Task description
Give back exactly the lines that run from the beginning of the entries to the line containing "- result: the job result as a string", both included, and nothing else.

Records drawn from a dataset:

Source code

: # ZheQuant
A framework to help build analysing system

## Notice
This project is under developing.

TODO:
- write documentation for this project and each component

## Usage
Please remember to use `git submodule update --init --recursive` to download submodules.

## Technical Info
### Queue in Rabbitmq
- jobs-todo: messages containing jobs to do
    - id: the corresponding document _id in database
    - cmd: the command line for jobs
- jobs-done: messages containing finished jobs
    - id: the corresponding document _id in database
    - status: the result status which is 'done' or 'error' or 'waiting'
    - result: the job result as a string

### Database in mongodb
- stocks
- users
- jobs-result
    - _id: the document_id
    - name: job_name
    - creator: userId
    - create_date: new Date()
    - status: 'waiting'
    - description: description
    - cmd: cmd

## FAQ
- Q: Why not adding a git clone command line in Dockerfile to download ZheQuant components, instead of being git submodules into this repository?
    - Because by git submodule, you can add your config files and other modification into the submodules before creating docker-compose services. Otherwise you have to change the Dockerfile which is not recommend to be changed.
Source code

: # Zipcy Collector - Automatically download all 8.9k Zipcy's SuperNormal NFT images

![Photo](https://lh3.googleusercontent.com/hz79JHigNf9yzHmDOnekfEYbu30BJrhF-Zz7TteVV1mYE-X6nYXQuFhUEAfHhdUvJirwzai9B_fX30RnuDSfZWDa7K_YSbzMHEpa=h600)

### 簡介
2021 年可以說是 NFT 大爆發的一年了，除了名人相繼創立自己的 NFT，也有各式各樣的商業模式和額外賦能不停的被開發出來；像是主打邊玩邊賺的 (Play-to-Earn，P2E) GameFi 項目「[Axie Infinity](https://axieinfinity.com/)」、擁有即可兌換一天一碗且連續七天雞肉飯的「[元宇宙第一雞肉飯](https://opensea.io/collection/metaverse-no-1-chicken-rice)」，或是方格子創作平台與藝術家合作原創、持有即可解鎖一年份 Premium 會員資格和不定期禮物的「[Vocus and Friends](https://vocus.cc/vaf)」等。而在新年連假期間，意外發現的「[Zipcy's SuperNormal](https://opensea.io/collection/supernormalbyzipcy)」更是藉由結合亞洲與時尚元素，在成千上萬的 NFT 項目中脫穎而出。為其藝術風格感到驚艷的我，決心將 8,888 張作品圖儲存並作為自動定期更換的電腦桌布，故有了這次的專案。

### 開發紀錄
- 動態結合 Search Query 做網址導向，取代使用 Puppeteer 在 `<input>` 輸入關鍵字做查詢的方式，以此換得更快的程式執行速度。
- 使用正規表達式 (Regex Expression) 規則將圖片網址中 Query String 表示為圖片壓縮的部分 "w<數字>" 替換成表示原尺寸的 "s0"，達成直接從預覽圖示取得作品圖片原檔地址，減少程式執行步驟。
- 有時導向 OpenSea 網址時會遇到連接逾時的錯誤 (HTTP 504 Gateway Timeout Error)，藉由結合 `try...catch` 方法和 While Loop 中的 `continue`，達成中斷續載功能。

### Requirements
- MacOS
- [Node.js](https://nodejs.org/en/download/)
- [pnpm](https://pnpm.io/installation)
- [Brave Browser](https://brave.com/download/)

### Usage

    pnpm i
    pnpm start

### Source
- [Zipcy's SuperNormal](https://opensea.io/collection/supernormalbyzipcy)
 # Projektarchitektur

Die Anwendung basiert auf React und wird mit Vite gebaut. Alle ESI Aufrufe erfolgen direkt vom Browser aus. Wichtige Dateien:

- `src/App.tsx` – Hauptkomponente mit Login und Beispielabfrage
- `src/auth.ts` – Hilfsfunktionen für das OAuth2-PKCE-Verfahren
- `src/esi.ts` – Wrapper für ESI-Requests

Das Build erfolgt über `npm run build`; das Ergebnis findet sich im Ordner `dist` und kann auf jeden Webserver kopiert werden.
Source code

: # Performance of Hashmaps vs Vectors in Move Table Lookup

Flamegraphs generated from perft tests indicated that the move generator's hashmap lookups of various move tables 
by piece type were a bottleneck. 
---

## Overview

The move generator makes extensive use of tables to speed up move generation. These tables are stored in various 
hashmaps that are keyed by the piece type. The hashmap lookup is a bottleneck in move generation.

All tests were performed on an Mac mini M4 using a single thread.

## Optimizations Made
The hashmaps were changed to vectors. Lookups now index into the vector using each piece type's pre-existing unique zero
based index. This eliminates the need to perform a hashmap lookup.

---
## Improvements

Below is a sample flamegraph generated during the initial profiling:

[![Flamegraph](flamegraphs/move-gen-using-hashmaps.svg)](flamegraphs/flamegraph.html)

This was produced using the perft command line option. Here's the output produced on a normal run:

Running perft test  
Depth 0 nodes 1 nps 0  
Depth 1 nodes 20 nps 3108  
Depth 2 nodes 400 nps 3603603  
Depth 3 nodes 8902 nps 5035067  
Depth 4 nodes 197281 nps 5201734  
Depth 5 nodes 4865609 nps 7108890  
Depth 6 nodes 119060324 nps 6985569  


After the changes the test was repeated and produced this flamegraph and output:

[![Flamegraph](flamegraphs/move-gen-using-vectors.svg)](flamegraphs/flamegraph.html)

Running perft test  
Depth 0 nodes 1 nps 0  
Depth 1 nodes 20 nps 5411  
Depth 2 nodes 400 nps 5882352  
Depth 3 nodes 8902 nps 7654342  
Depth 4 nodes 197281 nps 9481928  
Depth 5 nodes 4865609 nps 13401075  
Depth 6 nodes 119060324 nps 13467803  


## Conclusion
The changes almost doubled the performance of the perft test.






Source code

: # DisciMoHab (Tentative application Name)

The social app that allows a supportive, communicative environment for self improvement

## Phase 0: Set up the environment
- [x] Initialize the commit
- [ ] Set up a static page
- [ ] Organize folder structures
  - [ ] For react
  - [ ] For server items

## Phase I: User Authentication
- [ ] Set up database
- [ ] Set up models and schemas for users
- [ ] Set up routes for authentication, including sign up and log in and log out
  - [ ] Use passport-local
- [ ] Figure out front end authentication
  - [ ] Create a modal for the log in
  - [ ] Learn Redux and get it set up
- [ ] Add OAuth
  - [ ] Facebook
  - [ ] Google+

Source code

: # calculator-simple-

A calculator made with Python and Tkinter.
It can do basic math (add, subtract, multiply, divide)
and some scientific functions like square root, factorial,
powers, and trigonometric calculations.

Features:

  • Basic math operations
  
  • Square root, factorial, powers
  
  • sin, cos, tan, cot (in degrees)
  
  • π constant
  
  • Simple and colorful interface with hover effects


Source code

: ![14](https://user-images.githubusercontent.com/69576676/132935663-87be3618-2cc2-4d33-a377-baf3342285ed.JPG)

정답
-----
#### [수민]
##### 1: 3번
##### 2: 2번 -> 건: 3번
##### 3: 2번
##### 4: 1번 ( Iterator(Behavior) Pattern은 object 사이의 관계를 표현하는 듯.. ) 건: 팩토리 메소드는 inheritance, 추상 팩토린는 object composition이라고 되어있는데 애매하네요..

Result of this exercise
Source code

: # ZheQuant
A framework to help build analysing system

## Notice
This project is under developing.

TODO:
- write documentation for this project and each component

## Usage
Please remember to use `git submodule update --init --recursive` to download submodules.

## Technical Info
### Queue in Rabbitmq
- jobs-todo: messages containing jobs to do
    - id: the corresponding document _id in database
    - cmd: the command line for jobs
- jobs-done: messages containing finished jobs
    - id: the corresponding document _id in database
    - status: the result status which is 'done' or 'error' or 'waiting'
    - result: the job result as a string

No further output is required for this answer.